HOW TO COMPLETE THIS TASK
Your answer must hold only the lines below from the line containing "contents of the" through the line containing "- The signature", each reproduced exactly.

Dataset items
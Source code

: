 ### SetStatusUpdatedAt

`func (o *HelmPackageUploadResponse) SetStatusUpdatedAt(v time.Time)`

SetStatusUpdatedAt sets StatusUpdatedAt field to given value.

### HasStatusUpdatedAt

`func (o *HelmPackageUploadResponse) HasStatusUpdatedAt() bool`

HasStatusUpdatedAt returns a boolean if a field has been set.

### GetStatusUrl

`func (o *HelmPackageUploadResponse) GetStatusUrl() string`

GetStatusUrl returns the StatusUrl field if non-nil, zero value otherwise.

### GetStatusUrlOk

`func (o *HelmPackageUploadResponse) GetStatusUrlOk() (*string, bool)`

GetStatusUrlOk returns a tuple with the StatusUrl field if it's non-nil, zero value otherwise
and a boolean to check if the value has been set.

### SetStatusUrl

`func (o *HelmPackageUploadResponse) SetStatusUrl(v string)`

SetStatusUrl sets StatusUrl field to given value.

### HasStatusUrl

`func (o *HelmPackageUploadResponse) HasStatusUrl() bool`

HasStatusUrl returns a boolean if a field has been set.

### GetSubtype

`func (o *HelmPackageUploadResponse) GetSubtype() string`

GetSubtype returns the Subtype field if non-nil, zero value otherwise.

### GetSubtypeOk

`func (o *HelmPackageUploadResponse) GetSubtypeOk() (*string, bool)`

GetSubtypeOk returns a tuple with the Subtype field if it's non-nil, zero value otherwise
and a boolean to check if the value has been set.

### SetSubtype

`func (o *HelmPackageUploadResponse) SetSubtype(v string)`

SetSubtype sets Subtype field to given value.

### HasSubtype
---
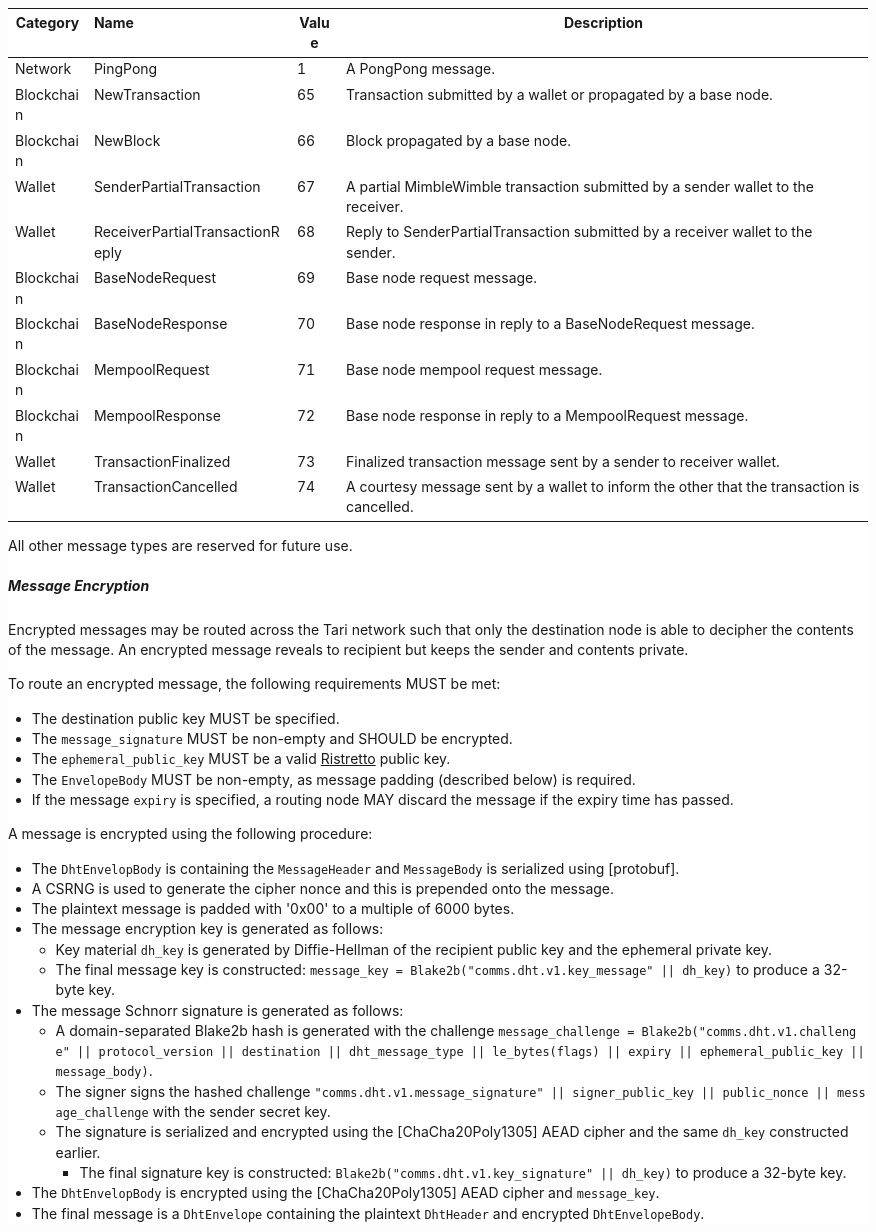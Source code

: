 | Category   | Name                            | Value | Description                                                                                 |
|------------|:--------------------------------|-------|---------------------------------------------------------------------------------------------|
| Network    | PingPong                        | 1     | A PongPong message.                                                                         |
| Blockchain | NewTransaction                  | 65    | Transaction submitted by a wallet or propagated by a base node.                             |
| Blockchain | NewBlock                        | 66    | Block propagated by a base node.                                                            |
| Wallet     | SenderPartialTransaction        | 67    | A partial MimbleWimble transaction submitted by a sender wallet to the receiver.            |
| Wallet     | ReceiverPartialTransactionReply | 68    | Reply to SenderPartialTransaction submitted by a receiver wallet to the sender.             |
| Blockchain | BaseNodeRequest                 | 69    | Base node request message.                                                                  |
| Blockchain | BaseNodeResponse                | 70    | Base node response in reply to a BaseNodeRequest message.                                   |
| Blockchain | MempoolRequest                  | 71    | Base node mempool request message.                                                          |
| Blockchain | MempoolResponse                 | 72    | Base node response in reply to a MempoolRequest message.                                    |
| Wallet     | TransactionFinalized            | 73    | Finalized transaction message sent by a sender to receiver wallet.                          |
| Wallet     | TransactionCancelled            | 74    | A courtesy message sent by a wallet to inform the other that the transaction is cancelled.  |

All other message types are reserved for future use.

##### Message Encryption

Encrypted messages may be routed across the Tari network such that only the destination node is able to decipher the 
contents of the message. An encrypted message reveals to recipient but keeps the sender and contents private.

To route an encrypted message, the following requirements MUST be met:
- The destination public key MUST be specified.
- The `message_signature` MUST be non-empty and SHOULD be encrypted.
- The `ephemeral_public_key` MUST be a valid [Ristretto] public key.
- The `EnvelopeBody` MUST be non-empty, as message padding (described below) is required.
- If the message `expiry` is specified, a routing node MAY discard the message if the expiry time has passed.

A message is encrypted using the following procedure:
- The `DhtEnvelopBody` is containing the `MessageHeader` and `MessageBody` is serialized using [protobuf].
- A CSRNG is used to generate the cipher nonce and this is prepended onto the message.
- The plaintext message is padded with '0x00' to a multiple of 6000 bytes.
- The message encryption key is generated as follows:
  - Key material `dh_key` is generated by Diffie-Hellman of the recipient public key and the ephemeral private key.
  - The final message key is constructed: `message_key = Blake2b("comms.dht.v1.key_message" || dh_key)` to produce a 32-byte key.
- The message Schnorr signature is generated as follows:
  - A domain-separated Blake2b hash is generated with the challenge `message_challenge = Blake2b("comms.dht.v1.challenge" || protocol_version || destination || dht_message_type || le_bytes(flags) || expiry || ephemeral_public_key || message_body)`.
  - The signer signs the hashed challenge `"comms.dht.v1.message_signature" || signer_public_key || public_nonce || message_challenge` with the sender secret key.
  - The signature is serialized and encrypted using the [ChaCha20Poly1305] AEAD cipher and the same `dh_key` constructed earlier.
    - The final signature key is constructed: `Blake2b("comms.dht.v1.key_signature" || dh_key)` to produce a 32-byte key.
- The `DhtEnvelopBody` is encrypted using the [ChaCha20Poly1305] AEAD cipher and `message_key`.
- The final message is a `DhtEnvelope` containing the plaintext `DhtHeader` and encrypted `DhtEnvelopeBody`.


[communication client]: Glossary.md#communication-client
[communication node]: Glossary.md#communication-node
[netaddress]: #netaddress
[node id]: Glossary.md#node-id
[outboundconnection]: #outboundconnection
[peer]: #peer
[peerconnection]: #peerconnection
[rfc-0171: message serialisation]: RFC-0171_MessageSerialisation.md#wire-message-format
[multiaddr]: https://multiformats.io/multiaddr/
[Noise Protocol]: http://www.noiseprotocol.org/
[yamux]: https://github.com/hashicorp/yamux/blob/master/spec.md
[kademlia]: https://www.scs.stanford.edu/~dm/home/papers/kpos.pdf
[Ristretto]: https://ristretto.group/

EXERCISE ANSWER
contents of the message. An encrypted message reveals to recipient but keeps the sender and contents private.

To route an encrypted message, the following requirements MUST be met:
- The destination public key MUST be specified.
- The `message_signature` MUST be non-empty and SHOULD be encrypted.
- The `ephemeral_public_key` MUST be a valid [Ristretto] public key.
- The `EnvelopeBody` MUST be non-empty, as message padding (described below) is required.
- If the message `expiry` is specified, a routing node MAY discard the message if the expiry time has passed.

A message is encrypted using the following procedure:
- The `DhtEnvelopBody` is containing the `MessageHeader` and `MessageBody` is serialized using [protobuf].
- A CSRNG is used to generate the cipher nonce and this is prepended onto the message.
- The plaintext message is padded with '0x00' to a multiple of 6000 bytes.
- The message encryption key is generated as follows:
  - Key material `dh_key` is generated by Diffie-Hellman of the recipient public key and the ephemeral private key.
  - The final message key is constructed: `message_key = Blake2b("comms.dht.v1.key_message" || dh_key)` to produce a 32-byte key.
- The message Schnorr signature is generated as follows:
  - A domain-separated Blake2b hash is generated with the challenge `message_challenge = Blake2b("comms.dht.v1.challenge" || protocol_version || destination || dht_message_type || le_bytes(flags) || expiry || ephemeral_public_key || message_body)`.
  - The signer signs the hashed challenge `"comms.dht.v1.message_signature" || signer_public_key || public_nonce || message_challenge` with the sender secret key.
  - The signature is serialized and encrypted using the [ChaCha20Poly1305] AEAD cipher and the same `dh_key` constructed earlier.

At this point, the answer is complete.